To track person instances, we used a scikit-learn implementation the Kuhn–Munkres algorithm based on the intersection over union of bounding boxes between consecutive time steps. This blog has nice exposition on applying this algorithm to perform matching.

Like other IVA frameworks, we incorporate visual overlays to support ML observability and introspection as well as visual storytelling.

Alternatively, we can integrate ActionAI with messaging brokers to stream inference results to the cloud for logging or additional processing, similar to the reference applications for the Deepstream SDK.

In another direction, by polling for button presses of a PS3 controller connected to the Jetson Nano by USB, we easily annotated activities for person instances at each time step interactively, like we did with the MuttMentor.

This makes an ideal prototyping and data gathering platform for Human Activity Recognition, Human Object Interaction, and Scene Understanding tasks with ActionAI, a Jetson Nano, a USB Camera and the PS3 controller's rich input interface.

In YogAI, we found sequences of pose estimates to be powerful features in recognizing motions from relatively few samples. In ActionAI, by running model update steps inline with image acquisition and PS3 controller annotation, we can implement a demo similar to the teachable machine.

Future Directions

We can use ActionAI to demo our own invisible keyboard learning to associate patterns in hand keypoints with text using a keystroke logger! MediaPipe and TensorFlow.js provide a model for face and hand pose tracking.

Or we can associate the movements of facial keypoints with spoken word! By demuxing video and using Automatic Speech Recognition to convert speech to text, we can apply ActionAI to learn to read lips.

Here, we experiment with facial key points, finding temporal inconsistencies in the eyebrows generated with deep fakes as part of Kaggle's DeepFake Challenge.

real eyebrows don't do that!

Besides additional key point models, we can introduce the context of image texture & color with a descriptor for each trackable person object. This can help perform more robust tracking, but also to improve activity recognition.

In Facebook's SlowFast, researchers structured two video processing pathways, modeled on the human vision system, to achieve a state-of-the-art in video recognition.

The dual pathways helped to efficiently process color & texture features less frequently, while analyzing motion-based information at a higher frequency.
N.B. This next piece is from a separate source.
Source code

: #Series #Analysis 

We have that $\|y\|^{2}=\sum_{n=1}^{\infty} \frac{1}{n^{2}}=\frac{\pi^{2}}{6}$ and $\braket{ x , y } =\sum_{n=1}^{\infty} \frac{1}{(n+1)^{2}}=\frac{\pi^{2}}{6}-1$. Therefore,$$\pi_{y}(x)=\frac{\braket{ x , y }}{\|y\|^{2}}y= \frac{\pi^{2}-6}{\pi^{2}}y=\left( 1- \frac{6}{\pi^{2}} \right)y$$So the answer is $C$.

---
We can introduce a similar slow-fast modeling paradigm by adding new methods to our trackers configured to run at different frequencies. Then ActionAI can incorporate the additional slowly-varying context of color and texture to perform action recognition.
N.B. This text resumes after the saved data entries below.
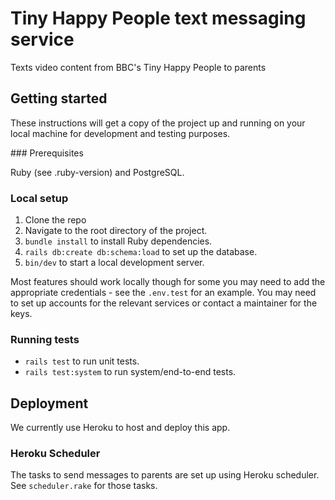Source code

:# Tiny Happy People text messaging service

Texts video content from BBC's Tiny Happy People to parents

## Getting started

These instructions will get a copy of the project up and running on your local machine for
development and testing purposes.

### Prerequisites

Ruby (see .ruby-version) and PostgreSQL.

### Local setup

1. Clone the repo
2. Navigate to the root directory of the project.
3. `bundle install` to install Ruby dependencies.
4. `rails db:create db:schema:load` to set up the database.
5. `bin/dev` to start a local development server.

Most features should work locally though for some you may need to add the appropriate credentials - see the `.env.test` for an example. You may need to set up accounts for the relevant services or contact a maintainer for the keys.

### Running tests

- `rails test` to run unit tests.
- `rails test:system` to run system/end-to-end tests.

## Deployment

We currently use Heroku to host and deploy this app.

### Heroku Scheduler

The tasks to send messages to parents are set up using Heroku scheduler. See `scheduler.rake` for those tasks.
ActionAI has worked well in running secondary LSTM-based classifiers to recognize activity from sequences of key point features in time. However, we can introduce methods to render spectrograms for Fourier smoothing of this sequence before running a CNN-based action recognition model.

Finally, by developing a gstreamer plugin, we can achieve higher performance and generalize this work further while integrating this approach more seamlessly within applications developed using the Deepstream SDK.